妙に芝居がかった口調のヘンドリクスの口から語られたのは、俺達が既に知っているダルカンに王位継承権を放棄させるために仕組まれた一連の流れを、耳障りのいい言葉で飾ったものだ。

この場にいる貴族の中には試しの儀が開かれた経緯を知らない人間もかなりの数混ざっているので、こうしてヘンドリクスの語る内容は真実味を帯びて聞かれることだろう。


容態の悪化によって気の弱まったマハティガル王がダルカンを次期王に指名したこと、まだ幼い王子にその資質を疑う周囲の声を汲み、試しの儀をくぐり抜けることでダルカンが玉座へつくことの正当性を示すという、あたかもヘンドリクスとナスターシャは関わっておらず、周りの貴族の声で起こされたものだということを印象づけられる言い回しによって、会場はまるで美談を耳にしているような空気が作られていった。


「かつて行われた試しの儀に臨んだ王族は、ほとんどが帰らぬ人となった。
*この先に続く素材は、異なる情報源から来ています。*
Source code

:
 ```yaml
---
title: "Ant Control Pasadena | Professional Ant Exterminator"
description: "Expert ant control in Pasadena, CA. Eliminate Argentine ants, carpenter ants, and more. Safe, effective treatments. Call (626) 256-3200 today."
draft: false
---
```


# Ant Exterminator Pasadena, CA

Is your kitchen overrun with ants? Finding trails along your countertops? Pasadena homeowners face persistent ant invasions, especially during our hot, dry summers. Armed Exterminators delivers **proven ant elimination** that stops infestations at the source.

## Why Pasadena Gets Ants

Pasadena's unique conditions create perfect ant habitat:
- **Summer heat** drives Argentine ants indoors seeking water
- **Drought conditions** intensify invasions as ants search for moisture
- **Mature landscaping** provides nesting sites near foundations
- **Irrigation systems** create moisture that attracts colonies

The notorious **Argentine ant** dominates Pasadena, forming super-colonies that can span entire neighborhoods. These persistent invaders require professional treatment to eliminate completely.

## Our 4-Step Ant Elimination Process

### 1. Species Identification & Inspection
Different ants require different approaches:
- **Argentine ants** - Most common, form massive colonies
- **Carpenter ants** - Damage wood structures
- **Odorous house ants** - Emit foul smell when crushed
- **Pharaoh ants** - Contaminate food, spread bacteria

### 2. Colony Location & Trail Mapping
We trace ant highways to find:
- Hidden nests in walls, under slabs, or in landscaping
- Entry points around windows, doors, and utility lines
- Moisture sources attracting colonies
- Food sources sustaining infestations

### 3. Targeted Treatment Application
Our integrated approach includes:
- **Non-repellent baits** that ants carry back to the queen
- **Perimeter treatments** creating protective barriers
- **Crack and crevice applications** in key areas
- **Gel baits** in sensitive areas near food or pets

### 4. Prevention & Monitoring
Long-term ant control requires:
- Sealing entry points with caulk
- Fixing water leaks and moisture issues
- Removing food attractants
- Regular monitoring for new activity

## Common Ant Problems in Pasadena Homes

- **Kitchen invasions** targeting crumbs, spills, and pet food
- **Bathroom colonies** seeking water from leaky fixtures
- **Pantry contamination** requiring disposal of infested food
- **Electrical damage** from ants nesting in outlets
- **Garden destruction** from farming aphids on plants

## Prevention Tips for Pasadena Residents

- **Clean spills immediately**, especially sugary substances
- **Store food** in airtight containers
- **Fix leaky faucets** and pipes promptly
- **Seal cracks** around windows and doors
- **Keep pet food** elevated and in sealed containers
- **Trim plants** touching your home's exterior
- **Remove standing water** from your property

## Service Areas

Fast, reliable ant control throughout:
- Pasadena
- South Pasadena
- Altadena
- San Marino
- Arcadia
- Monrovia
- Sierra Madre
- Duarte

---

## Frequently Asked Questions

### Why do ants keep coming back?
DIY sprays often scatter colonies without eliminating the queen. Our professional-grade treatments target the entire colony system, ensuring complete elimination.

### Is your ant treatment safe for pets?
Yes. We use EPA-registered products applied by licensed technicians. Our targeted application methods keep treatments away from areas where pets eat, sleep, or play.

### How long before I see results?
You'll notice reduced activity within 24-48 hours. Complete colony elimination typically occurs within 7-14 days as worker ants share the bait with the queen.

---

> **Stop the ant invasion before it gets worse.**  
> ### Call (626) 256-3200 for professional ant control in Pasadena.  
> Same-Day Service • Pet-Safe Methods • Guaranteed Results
それは危険な場所へと赴くことが多かったことに加え、旅路の途中で自らが王の器に足らずと悟って姿を消したという話も聞く。果たして未だ幼いダルカンが向かった先で無事に生き延びられるのか、不安は尽きない。もし…もし仮に!ダルカンが命を落とすこととなったとしても、私は弟を誇りに思って生きていきたい。だからこそ、我々はダルカンが成し遂げることを信じて、歓呼の声で送り出そうではないか」


事前に原稿でも用意していたのか、淀みなく語られていくその内容に思わずため息が漏れる。
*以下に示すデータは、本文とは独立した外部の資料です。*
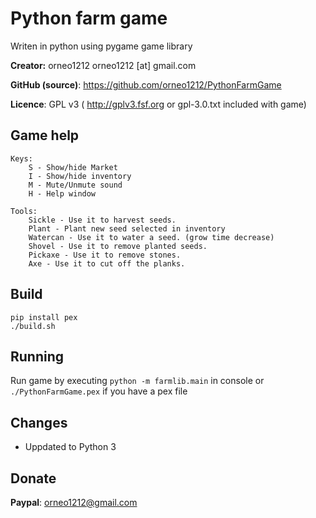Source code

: # Python farm game
Writen in python using pygame game library

**Creator:** orneo1212 orneo1212 [at] gmail.com

**GitHub (source)**: https://github.com/orneo1212/PythonFarmGame

**Licence**: GPL v3 ( http://gplv3.fsf.org or gpl-3.0.txt included with game)

## Game help
```
Keys:
    S - Show/hide Market
    I - Show/hide inventory
    M - Mute/Unmute sound
    H - Help window

Tools:
    Sickle - Use it to harvest seeds.
    Plant - Plant new seed selected in inventory
    Watercan - Use it to water a seed. (grow time decrease)
    Shovel - Use it to remove planted seeds.
    Pickaxe - Use it to remove stones.
    Axe - Use it to cut off the planks.
```

## Build
```
pip install pex
./build.sh
```

## Running
Run game by executing ```python -m farmlib.main``` in console
or ```./PythonFarmGame.pex``` if you have a pex file

## Changes
* Uppdated to Python 3
    

## Donate
**Paypal**: orneo1212@gmail.com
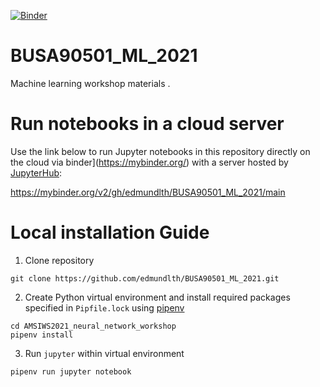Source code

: [![Binder](https://mybinder.org/badge_logo.svg)](https://mybinder.org/v2/gh/edmundlth/BUSA90501_ML_2021/main)

# BUSA90501_ML_2021
Machine learning workshop materials . 

# Run notebooks in a cloud server
Use the link below to run Jupyter notebooks in this repository directly on the cloud via binder](https://mybinder.org/) with a server hosted by [JupyterHub](https://jupyterhub.readthedocs.io/en/latest/):  

https://mybinder.org/v2/gh/edmundlth/BUSA90501_ML_2021/main

# Local installation Guide
 1. Clone repository 
 ```
 git clone https://github.com/edmundlth/BUSA90501_ML_2021.git
 ```
 2. Create Python virtual environment and install required packages specified in `Pipfile.lock` using [pipenv](https://pipenv.pypa.io/en/latest/)
 ```
 cd AMSIWS2021_neural_network_workshop
 pipenv install 
 ```
 3. Run `jupyter` within virtual environment
 ```
 pipenv run jupyter notebook
 ```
深い事情を知らない人間からすれば、今のヘンドリクスは弟が危険な場所へと赴くのを激励するために音頭をとっているように思えるだろうが、実際は命を落とすことを期待しているのだから大した役者だと手を叩いてやってもいい。


ヘンドリクスが上げた乾杯の声で演説は終わりを告げ、晩餐会が始まる。

ある意味王の名代として晩餐会の始まりを告げたことで、ヘンドリクスの人望も多少は高まったことだろう。

だがしかし、試しの儀が見事成された暁にはダルカンの王位継承は決定的になる。

ダルカンに試しの儀を吹っ掛けること自体気にくわないと思っている俺からすれば、今に見ていろという気持ちになるのは仕方のないことだ。


運ばれてくる食事に目を輝かせているパーラとは対照的に、ヘンドリクスとナスターシャを見つめる俺の目はもしかしたら剣呑なものとなっているかもしれない。

世話係兼護衛としてダルカンを見守ること以外に、王族の後姿にガンを飛ばす作業が出来てしまった。

俺のこのささくれだった心が癒される料理が出てきてくれることを切に願う。